→ ABOUT THIS EXERCISE
The entries shown here must be retyped in full, with no pictures included.

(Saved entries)
>>
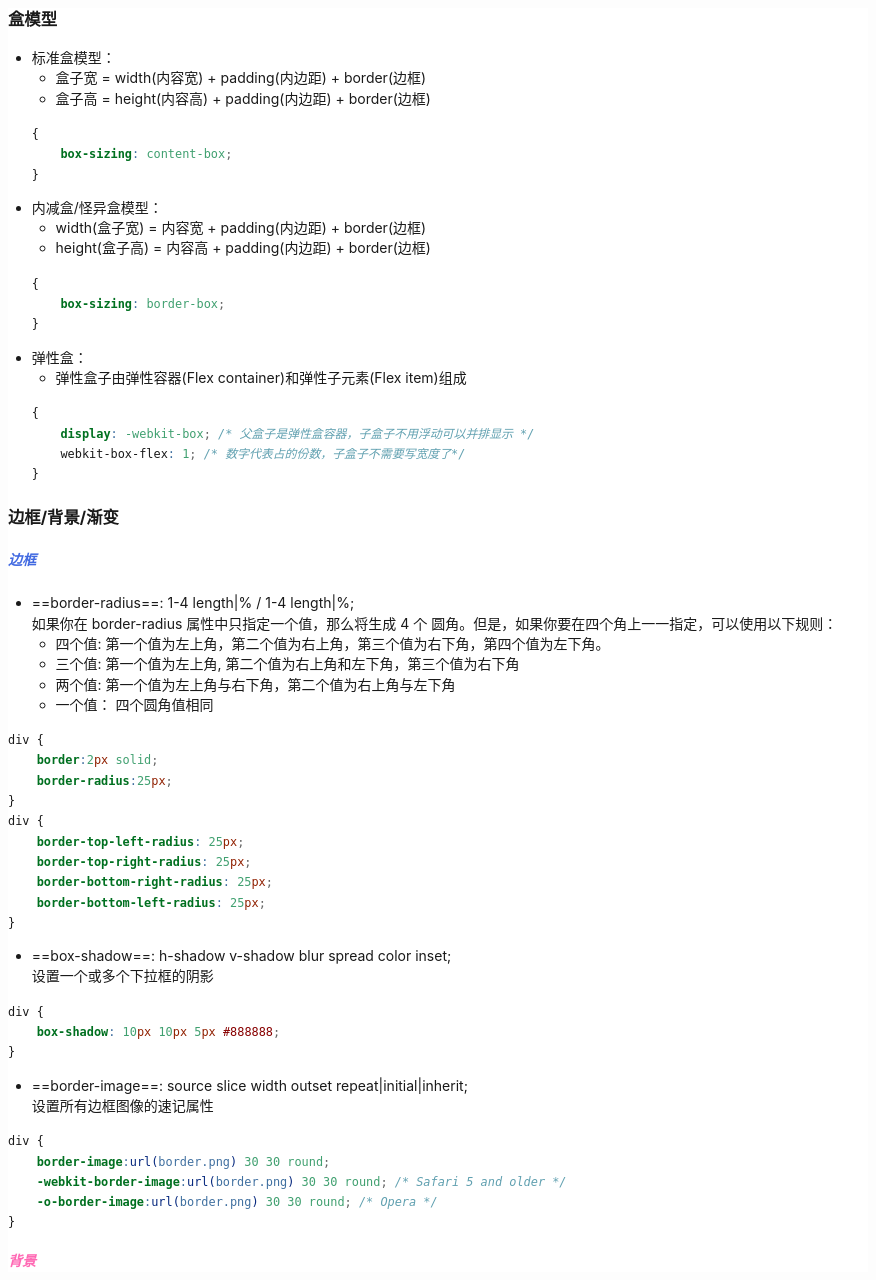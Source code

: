 ### 盒模型
- 标准盒模型：
    - 盒子宽 = width(内容宽) + padding(内边距) + border(边框)
    - 盒子高 = height(内容高) + padding(内边距) + border(边框)
    ```css
    {
        box-sizing: content-box;
    }
    ```
- 内减盒/怪异盒模型：
    - width(盒子宽) = 内容宽 + padding(内边距) + border(边框)
    - height(盒子高) = 内容高 + padding(内边距) + border(边框)
    ```css
    {
        box-sizing: border-box;
    }
    ```
- 弹性盒：
    - 弹性盒子由弹性容器(Flex container)和弹性子元素(Flex item)组成
    ```css
    {
        display: -webkit-box; /* 父盒子是弹性盒容器，子盒子不用浮动可以并排显示 */
        webkit-box-flex: 1; /* 数字代表占的份数，子盒子不需要写宽度了*/
    }
    ```

### 边框/背景/渐变
##### <font color='RoyalBlue'>边框</font>
- ==border-radius==: 1-4 length|% / 1-4 length|%;  
如果你在 border-radius 属性中只指定一个值，那么将生成 4 个 圆角。但是，如果你要在四个角上一一指定，可以使用以下规则：  
    - 四个值: 第一个值为左上角，第二个值为右上角，第三个值为右下角，第四个值为左下角。
    - 三个值: 第一个值为左上角, 第二个值为右上角和左下角，第三个值为右下角
    - 两个值: 第一个值为左上角与右下角，第二个值为右上角与左下角
    - 一个值： 四个圆角值相同
```css
div {
    border:2px solid;
    border-radius:25px;
}
div {
    border-top-left-radius: 25px;
    border-top-right-radius: 25px;
    border-bottom-right-radius: 25px;
    border-bottom-left-radius: 25px;
}
```
- ==box-shadow==: h-shadow v-shadow blur spread color inset;  
设置一个或多个下拉框的阴影
```css
div {
    box-shadow: 10px 10px 5px #888888;
}
```
- ==border-image==: source slice width outset repeat|initial|inherit;  
设置所有边框图像的速记属性
```css
div {
    border-image:url(border.png) 30 30 round;
    -webkit-border-image:url(border.png) 30 30 round; /* Safari 5 and older */
    -o-border-image:url(border.png) 30 30 round; /* Opera */
}
```
##### <font color='HotPink'>背景</font>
<<
→ SOLVED PROBLEM
Source code

: ### 盒模型
- 标准盒模型：
    - 盒子宽 = width(内容宽) + padding(内边距) + border(边框)
    - 盒子高 = height(内容高) + padding(内边距) + border(边框)
    ```css
    {
        box-sizing: content-box;
    }
    ```
- 内减盒/怪异盒模型：
    - width(盒子宽) = 内容宽 + padding(内边距) + border(边框)
    - height(盒子高) = 内容高 + padding(内边距) + border(边框)
    ```css
    {
        box-sizing: border-box;
    }
    ```
- 弹性盒：
    - 弹性盒子由弹性容器(Flex container)和弹性子元素(Flex item)组成
    ```css
    {
        display: -webkit-box; /* 父盒子是弹性盒容器，子盒子不用浮动可以并排显示 */
        webkit-box-flex: 1; /* 数字代表占的份数，子盒子不需要写宽度了*/
    }
    ```

### 边框/背景/渐变
##### <font color='RoyalBlue'>边框</font>
- ==border-radius==: 1-4 length|% / 1-4 length|%;  
如果你在 border-radius 属性中只指定一个值，那么将生成 4 个 圆角。但是，如果你要在四个角上一一指定，可以使用以下规则：  
    - 四个值: 第一个值为左上角，第二个值为右上角，第三个值为右下角，第四个值为左下角。
    - 三个值: 第一个值为左上角, 第二个值为右上角和左下角，第三个值为右下角
    - 两个值: 第一个值为左上角与右下角，第二个值为右上角与左下角
    - 一个值： 四个圆角值相同
```css
div {
    border:2px solid;
    border-radius:25px;
}
div {
    border-top-left-radius: 25px;
    border-top-right-radius: 25px;
    border-bottom-right-radius: 25px;
    border-bottom-left-radius: 25px;
}
```
- ==box-shadow==: h-shadow v-shadow blur spread color inset;  
设置一个或多个下拉框的阴影
```css
div {
    box-shadow: 10px 10px 5px #888888;
}
```
- ==border-image==: source slice width outset repeat|initial|inherit;  
设置所有边框图像的速记属性
```css
div {
    border-image:url(border.png) 30 30 round;
    -webkit-border-image:url(border.png) 30 30 round; /* Safari 5 and older */
    -o-border-image:url(border.png) 30 30 round; /* Opera */
}
```
##### <font color='HotPink'>背景</font>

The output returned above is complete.